Conference abstract

The effect of an 8-week optimization of glucose control using a basal-plus insulin regimen on renal function in newly diagnosed type 2 diabetes mellitus patients with glomerular hyperfiltration

Pan African Medical Journal - Conference Proceedings. 2019:11(2).09 Dec 2019.
doi: 10.11604/pamj-cp.2019.11.2.1044

Contact the corresponding author
Keywords: Basal plus insulin, optimal glycemic control, eGFR, urine albumin excretion, type 2 diabetes mellitus, diabetic nephropathy
Oral presentation

The effect of an 8-week optimization of glucose control using a basal-plus insulin regimen on renal function in newly diagnosed type 2 diabetes mellitus patients with glomerular hyperfiltration

Stephanie Avani1,&, Gloria Ashuntantang2, Eugène Sobngwi1,2, Elodie Edinga3

1National Obesity Center, Endocrine and Metabolic Diseases Unit, University of Yaounde 1, Yaounde, Cameroun, 2Faculty of Medicine and Biomedical Sciences, University of Yaounde 1, Yaounde, Cameroun, 3Centre Pasteur du Cameroun, Yaounde, Cameroun

&Corresponding author
Stephanie Avani, National Obesity Center, Endocrine and Metabolic Diseases Unit, University of Yaounde 1, Yaounde, Cameroun

Abstract

Introduction: the exact mechanism by which good glycaemic control delays the onset and progression of early diabetic nephropathy (DN) is not completely understood. However, blunting of glomerular hyperfiltration (GHF) induced by hyperglycaemia which occurs early in diabetes mellitus has been suggested. How early this beneficial effect of good glycaemic control on GHF occurs is unknown since previous studies focused on long-term effects.

Methods: we conducted a non-randomised single-arm study from November 2017 to May 2018 at the national obesity center of the Yaounde central Hospital. We included: consenting newly diagnosed (≤ 1 year) type 2 diabetes mellitus patients aged ≥ 31 years and ≤ 65 years old, who had never been treated with insulin, with HbA1c ≥ 8%, and glomerular hyperfiltration. Our intervention consisted of an 8-week optimization of blood glucose control using a basal-plus insulin regimen with titration of insulin. Each participant performed a four-point glycaemic profile once every two days during the first week, then once a week till the end of the study. The primary outcome was a change in eGFR.

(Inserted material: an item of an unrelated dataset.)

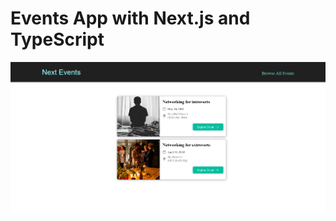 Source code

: # Events App with Next.js and TypeScript

![screenshot](https://github.com/msyavuz/Event-Board/blob/master/assets/Screenshot.png?raw=true)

Results: a total of 14 (9 females) participants with a mean (SD) age of 45.9(9.8) years and a median (25th - 75th percentile) diabetes duration of 3.5(1.0-10.0) months were enrolled. The 8-week basal-plus insulin regimen resulted, in a statistically significant reduction in median eGFR based on both serum creatinine (129.2(117.6-145.4 baseline eGFR vs 112.7(108.4-132.9) ml/min/1.73m2 8 weeks eGFR, p < 0.001) and Cystatin C (118.5(107.9-127.3) ml/min/ 1.73m2 baseline eGFR vs 107.3 (98.6-115.2) ml/min/1.73m2 8 weeks eGFR, p < 0.001). Median fasting (255(225.5-305.0) mg/dl baseline FBG vs 92.5(85.8-100.3) mg/dl 8 weeks FBG, p < 0.001), post prandial glycemia (265.5(217.3-324.5) mg/dl baseline PPG Vs 101.5 (100.8-106.5) mg/dl 8 weeks PPG, p < 0.001) and HbA1c (9.4(8.3-12.1)% baseline HbA1c Vs 6.9(5.3-7.5)% 8 weeks HbA1c, p < 0.001). Median Urine albumin excretion significantly decreased (10.21(10.0-27.2) mg/l baseline UAE vs 8.0(8.0-9.0) mg/l 8weeks UAE, p < 0.001). Tolerance to basal plus insulin regimen was good with a non-significant increase in weight (79.6(59.6-85.0) kg baseline weight Vs 80.5(60.3-84.2) 8-weeks weight, p = 0.33).

Conclusion: the optimisation of glycaemic control results in a significant decline in GFR and UAE after 8 weeks in newly diagnosed T2DM patients with GH. These observations further support the need to achieve optimal glycaemic control early in the course of T2DM.